What you should do ▸ Give back every record exactly, with its pictures left out.

Source texts of formatted documents

====

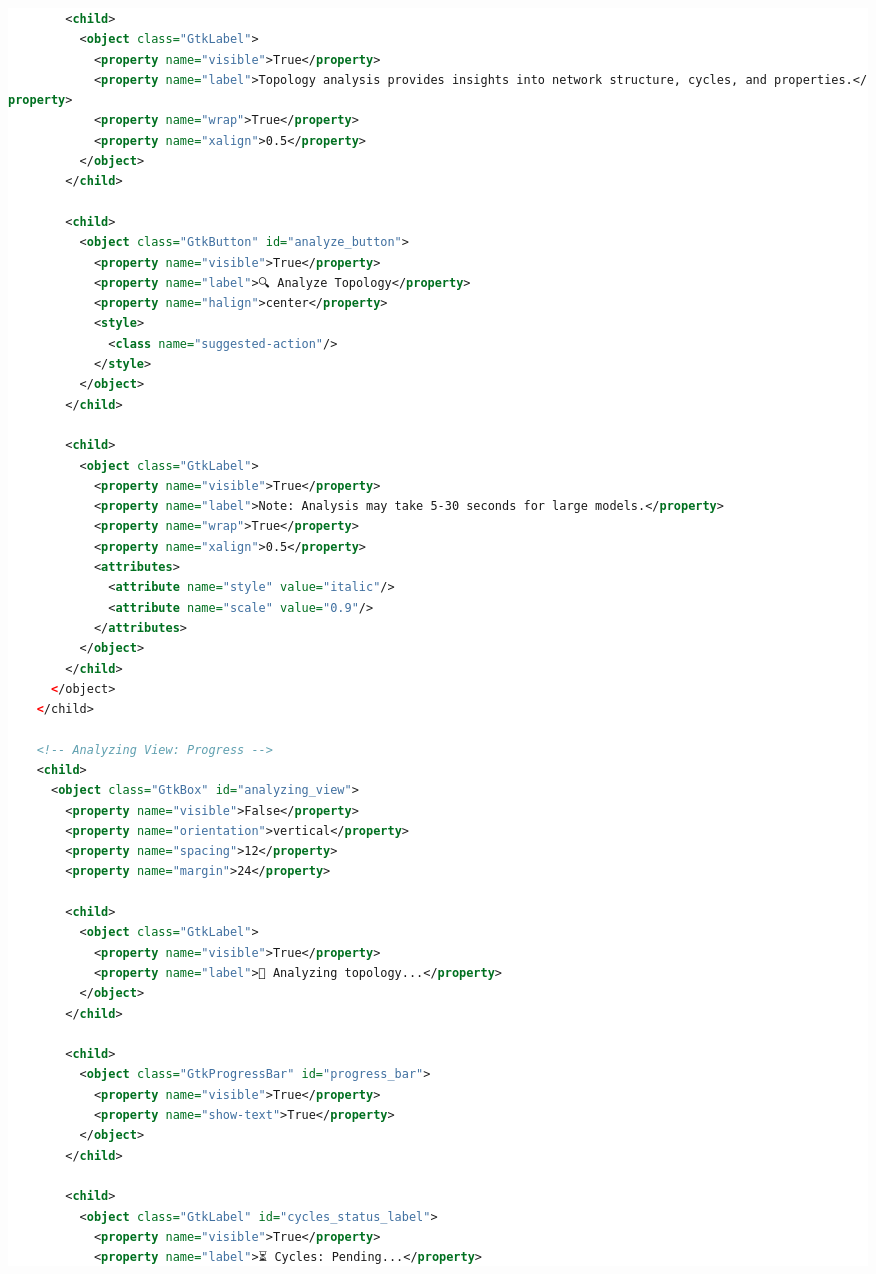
 ```xml
        <child>
          <object class="GtkLabel">
            <property name="visible">True</property>
            <property name="label">Topology analysis provides insights into network structure, cycles, and properties.</property>
            <property name="wrap">True</property>
            <property name="xalign">0.5</property>
          </object>
        </child>
        
        <child>
          <object class="GtkButton" id="analyze_button">
            <property name="visible">True</property>
            <property name="label">🔍 Analyze Topology</property>
            <property name="halign">center</property>
            <style>
              <class name="suggested-action"/>
            </style>
          </object>
        </child>
        
        <child>
          <object class="GtkLabel">
            <property name="visible">True</property>
            <property name="label">Note: Analysis may take 5-30 seconds for large models.</property>
            <property name="wrap">True</property>
            <property name="xalign">0.5</property>
            <attributes>
              <attribute name="style" value="italic"/>
              <attribute name="scale" value="0.9"/>
            </attributes>
          </object>
        </child>
      </object>
    </child>
    
    <!-- Analyzing View: Progress -->
    <child>
      <object class="GtkBox" id="analyzing_view">
        <property name="visible">False</property>
        <property name="orientation">vertical</property>
        <property name="spacing">12</property>
        <property name="margin">24</property>
        
        <child>
          <object class="GtkLabel">
            <property name="visible">True</property>
            <property name="label">🔄 Analyzing topology...</property>
          </object>
        </child>
        
        <child>
          <object class="GtkProgressBar" id="progress_bar">
            <property name="visible">True</property>
            <property name="show-text">True</property>
          </object>
        </child>
        
        <child>
          <object class="GtkLabel" id="cycles_status_label">
            <property name="visible">True</property>
            <property name="label">⏳ Cycles: Pending...</property>
```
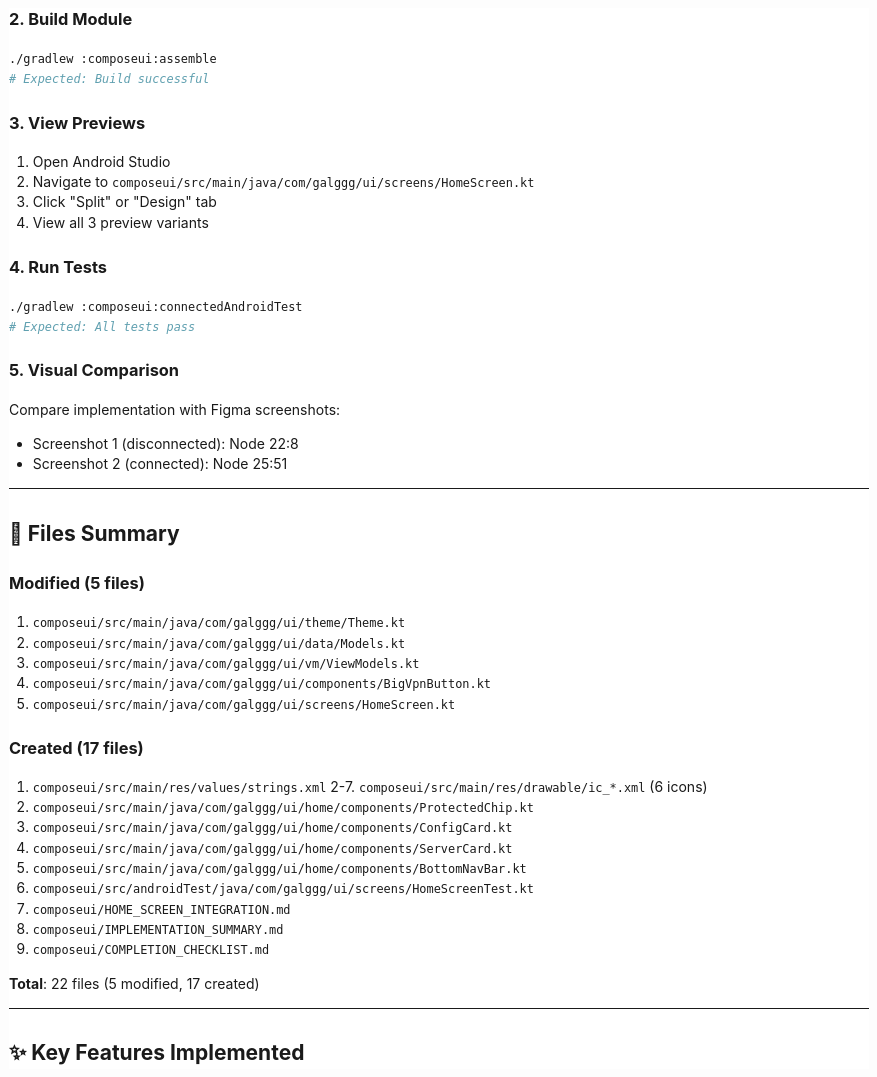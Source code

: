 ### 2. Build Module
```bash
./gradlew :composeui:assemble
# Expected: Build successful
```

### 3. View Previews
1. Open Android Studio
2. Navigate to `composeui/src/main/java/com/galggg/ui/screens/HomeScreen.kt`
3. Click "Split" or "Design" tab
4. View all 3 preview variants

### 4. Run Tests
```bash
./gradlew :composeui:connectedAndroidTest
# Expected: All tests pass
```

### 5. Visual Comparison
Compare implementation with Figma screenshots:
- Screenshot 1 (disconnected): Node 22:8
- Screenshot 2 (connected): Node 25:51

---

## 📁 Files Summary

### Modified (5 files)
1. `composeui/src/main/java/com/galggg/ui/theme/Theme.kt`
2. `composeui/src/main/java/com/galggg/ui/data/Models.kt`
3. `composeui/src/main/java/com/galggg/ui/vm/ViewModels.kt`
4. `composeui/src/main/java/com/galggg/ui/components/BigVpnButton.kt`
5. `composeui/src/main/java/com/galggg/ui/screens/HomeScreen.kt`

### Created (17 files)
1. `composeui/src/main/res/values/strings.xml`
2-7. `composeui/src/main/res/drawable/ic_*.xml` (6 icons)
8. `composeui/src/main/java/com/galggg/ui/home/components/ProtectedChip.kt`
9. `composeui/src/main/java/com/galggg/ui/home/components/ConfigCard.kt`
10. `composeui/src/main/java/com/galggg/ui/home/components/ServerCard.kt`
11. `composeui/src/main/java/com/galggg/ui/home/components/BottomNavBar.kt`
12. `composeui/src/androidTest/java/com/galggg/ui/screens/HomeScreenTest.kt`
13. `composeui/HOME_SCREEN_INTEGRATION.md`
14. `composeui/IMPLEMENTATION_SUMMARY.md`
15. `composeui/COMPLETION_CHECKLIST.md`

**Total**: 22 files (5 modified, 17 created)

---

## ✨ Key Features Implemented
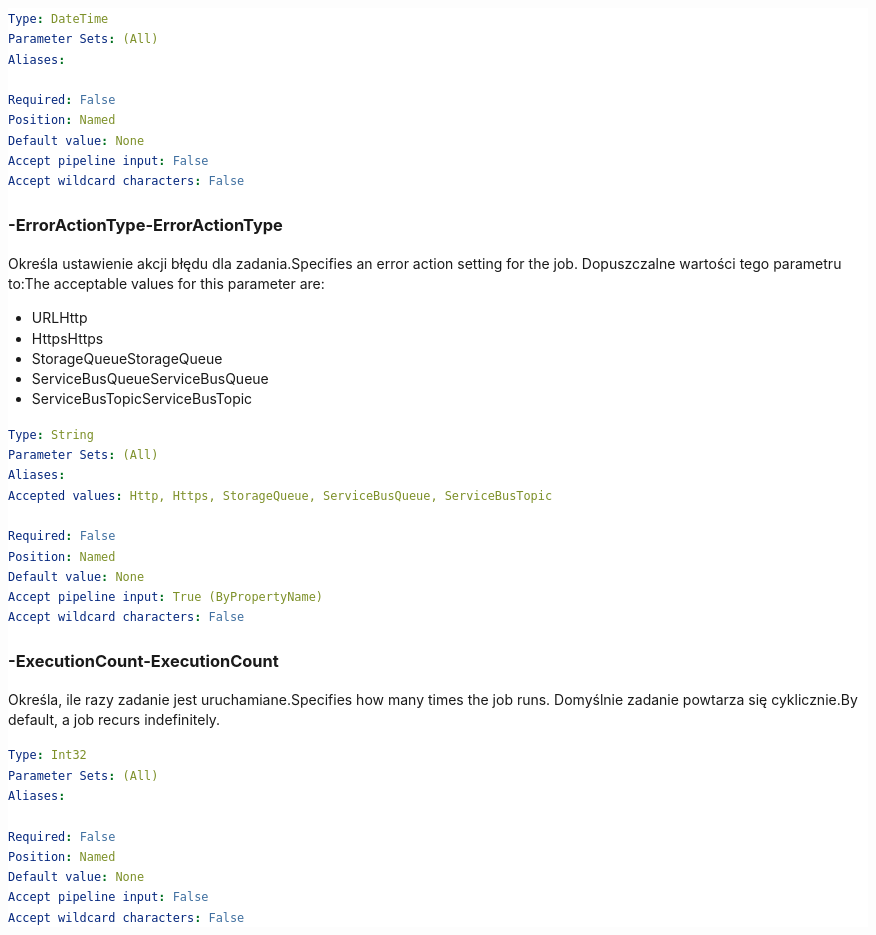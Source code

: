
 ```yaml
Type: DateTime
Parameter Sets: (All)
Aliases: 

Required: False
Position: Named
Default value: None
Accept pipeline input: False
Accept wildcard characters: False
```

### <span data-ttu-id="ae616-118">-ErrorActionType</span><span class="sxs-lookup"><span data-stu-id="ae616-118">-ErrorActionType</span></span>
<span data-ttu-id="ae616-119">Określa ustawienie akcji błędu dla zadania.</span><span class="sxs-lookup"><span data-stu-id="ae616-119">Specifies an error action setting for the job.</span></span>
<span data-ttu-id="ae616-120">Dopuszczalne wartości tego parametru to:</span><span class="sxs-lookup"><span data-stu-id="ae616-120">The acceptable values for this parameter are:</span></span>

- <span data-ttu-id="ae616-121">URL</span><span class="sxs-lookup"><span data-stu-id="ae616-121">Http</span></span> 
- <span data-ttu-id="ae616-122">Https</span><span class="sxs-lookup"><span data-stu-id="ae616-122">Https</span></span> 
- <span data-ttu-id="ae616-123">StorageQueue</span><span class="sxs-lookup"><span data-stu-id="ae616-123">StorageQueue</span></span> 
- <span data-ttu-id="ae616-124">ServiceBusQueue</span><span class="sxs-lookup"><span data-stu-id="ae616-124">ServiceBusQueue</span></span> 
- <span data-ttu-id="ae616-125">ServiceBusTopic</span><span class="sxs-lookup"><span data-stu-id="ae616-125">ServiceBusTopic</span></span>

```yaml
Type: String
Parameter Sets: (All)
Aliases: 
Accepted values: Http, Https, StorageQueue, ServiceBusQueue, ServiceBusTopic

Required: False
Position: Named
Default value: None
Accept pipeline input: True (ByPropertyName)
Accept wildcard characters: False
```

### <span data-ttu-id="ae616-126">-ExecutionCount</span><span class="sxs-lookup"><span data-stu-id="ae616-126">-ExecutionCount</span></span>
<span data-ttu-id="ae616-127">Określa, ile razy zadanie jest uruchamiane.</span><span class="sxs-lookup"><span data-stu-id="ae616-127">Specifies how many times the job runs.</span></span>
<span data-ttu-id="ae616-128">Domyślnie zadanie powtarza się cyklicznie.</span><span class="sxs-lookup"><span data-stu-id="ae616-128">By default, a job recurs indefinitely.</span></span>

```yaml
Type: Int32
Parameter Sets: (All)
Aliases: 

Required: False
Position: Named
Default value: None
Accept pipeline input: False
Accept wildcard characters: False
```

====

Written solution ▸
 ```xml
        <child>
          <object class="GtkLabel">
            <property name="visible">True</property>
            <property name="label">Topology analysis provides insights into network structure, cycles, and properties.</property>
            <property name="wrap">True</property>
            <property name="xalign">0.5</property>
          </object>
        </child>
        
        <child>
          <object class="GtkButton" id="analyze_button">
            <property name="visible">True</property>
            <property name="label">🔍 Analyze Topology</property>
            <property name="halign">center</property>
            <style>
              <class name="suggested-action"/>
            </style>
          </object>
        </child>
        
        <child>
          <object class="GtkLabel">
            <property name="visible">True</property>
            <property name="label">Note: Analysis may take 5-30 seconds for large models.</property>
            <property name="wrap">True</property>
            <property name="xalign">0.5</property>
            <attributes>
              <attribute name="style" value="italic"/>
              <attribute name="scale" value="0.9"/>
            </attributes>
          </object>
        </child>
      </object>
    </child>
    
    <!-- Analyzing View: Progress -->
    <child>
      <object class="GtkBox" id="analyzing_view">
        <property name="visible">False</property>
        <property name="orientation">vertical</property>
        <property name="spacing">12</property>
        <property name="margin">24</property>
        
        <child>
          <object class="GtkLabel">
            <property name="visible">True</property>
            <property name="label">🔄 Analyzing topology...</property>
          </object>
        </child>
        
        <child>
          <object class="GtkProgressBar" id="progress_bar">
            <property name="visible">True</property>
            <property name="show-text">True</property>
          </object>
        </child>
        
        <child>
          <object class="GtkLabel" id="cycles_status_label">
            <property name="visible">True</property>
            <property name="label">⏳ Cycles: Pending...</property>
```
Source code

: ### 2. Build Module
```bash
./gradlew :composeui:assemble
# Expected: Build successful
```

### 3. View Previews
1. Open Android Studio
2. Navigate to `composeui/src/main/java/com/galggg/ui/screens/HomeScreen.kt`
3. Click "Split" or "Design" tab
4. View all 3 preview variants

### 4. Run Tests
```bash
./gradlew :composeui:connectedAndroidTest
# Expected: All tests pass
```

### 5. Visual Comparison
Compare implementation with Figma screenshots:
- Screenshot 1 (disconnected): Node 22:8
- Screenshot 2 (connected): Node 25:51

---

## 📁 Files Summary

### Modified (5 files)
1. `composeui/src/main/java/com/galggg/ui/theme/Theme.kt`
2. `composeui/src/main/java/com/galggg/ui/data/Models.kt`
3. `composeui/src/main/java/com/galggg/ui/vm/ViewModels.kt`
4. `composeui/src/main/java/com/galggg/ui/components/BigVpnButton.kt`
5. `composeui/src/main/java/com/galggg/ui/screens/HomeScreen.kt`

### Created (17 files)
1. `composeui/src/main/res/values/strings.xml`
2-7. `composeui/src/main/res/drawable/ic_*.xml` (6 icons)
8. `composeui/src/main/java/com/galggg/ui/home/components/ProtectedChip.kt`
9. `composeui/src/main/java/com/galggg/ui/home/components/ConfigCard.kt`
10. `composeui/src/main/java/com/galggg/ui/home/components/ServerCard.kt`
11. `composeui/src/main/java/com/galggg/ui/home/components/BottomNavBar.kt`
12. `composeui/src/androidTest/java/com/galggg/ui/screens/HomeScreenTest.kt`
13. `composeui/HOME_SCREEN_INTEGRATION.md`
14. `composeui/IMPLEMENTATION_SUMMARY.md`
15. `composeui/COMPLETION_CHECKLIST.md`

**Total**: 22 files (5 modified, 17 created)

---

## ✨ Key Features Implemented
Source code

:
 ```yaml
Type: DateTime
Parameter Sets: (All)
Aliases: 

Required: False
Position: Named
Default value: None
Accept pipeline input: False
Accept wildcard characters: False
```

### <span data-ttu-id="ae616-118">-ErrorActionType</span><span class="sxs-lookup"><span data-stu-id="ae616-118">-ErrorActionType</span></span>
<span data-ttu-id="ae616-119">Określa ustawienie akcji błędu dla zadania.</span><span class="sxs-lookup"><span data-stu-id="ae616-119">Specifies an error action setting for the job.</span></span>
<span data-ttu-id="ae616-120">Dopuszczalne wartości tego parametru to:</span><span class="sxs-lookup"><span data-stu-id="ae616-120">The acceptable values for this parameter are:</span></span>

- <span data-ttu-id="ae616-121">URL</span><span class="sxs-lookup"><span data-stu-id="ae616-121">Http</span></span> 
- <span data-ttu-id="ae616-122">Https</span><span class="sxs-lookup"><span data-stu-id="ae616-122">Https</span></span> 
- <span data-ttu-id="ae616-123">StorageQueue</span><span class="sxs-lookup"><span data-stu-id="ae616-123">StorageQueue</span></span> 
- <span data-ttu-id="ae616-124">ServiceBusQueue</span><span class="sxs-lookup"><span data-stu-id="ae616-124">ServiceBusQueue</span></span> 
- <span data-ttu-id="ae616-125">ServiceBusTopic</span><span class="sxs-lookup"><span data-stu-id="ae616-125">ServiceBusTopic</span></span>

```yaml
Type: String
Parameter Sets: (All)
Aliases: 
Accepted values: Http, Https, StorageQueue, ServiceBusQueue, ServiceBusTopic

Required: False
Position: Named
Default value: None
Accept pipeline input: True (ByPropertyName)
Accept wildcard characters: False
```

### <span data-ttu-id="ae616-126">-ExecutionCount</span><span class="sxs-lookup"><span data-stu-id="ae616-126">-ExecutionCount</span></span>
<span data-ttu-id="ae616-127">Określa, ile razy zadanie jest uruchamiane.</span><span class="sxs-lookup"><span data-stu-id="ae616-127">Specifies how many times the job runs.</span></span>
<span data-ttu-id="ae616-128">Domyślnie zadanie powtarza się cyklicznie.</span><span class="sxs-lookup"><span data-stu-id="ae616-128">By default, a job recurs indefinitely.</span></span>

```yaml
Type: Int32
Parameter Sets: (All)
Aliases: 

Required: False
Position: Named
Default value: None
Accept pipeline input: False
Accept wildcard characters: False
```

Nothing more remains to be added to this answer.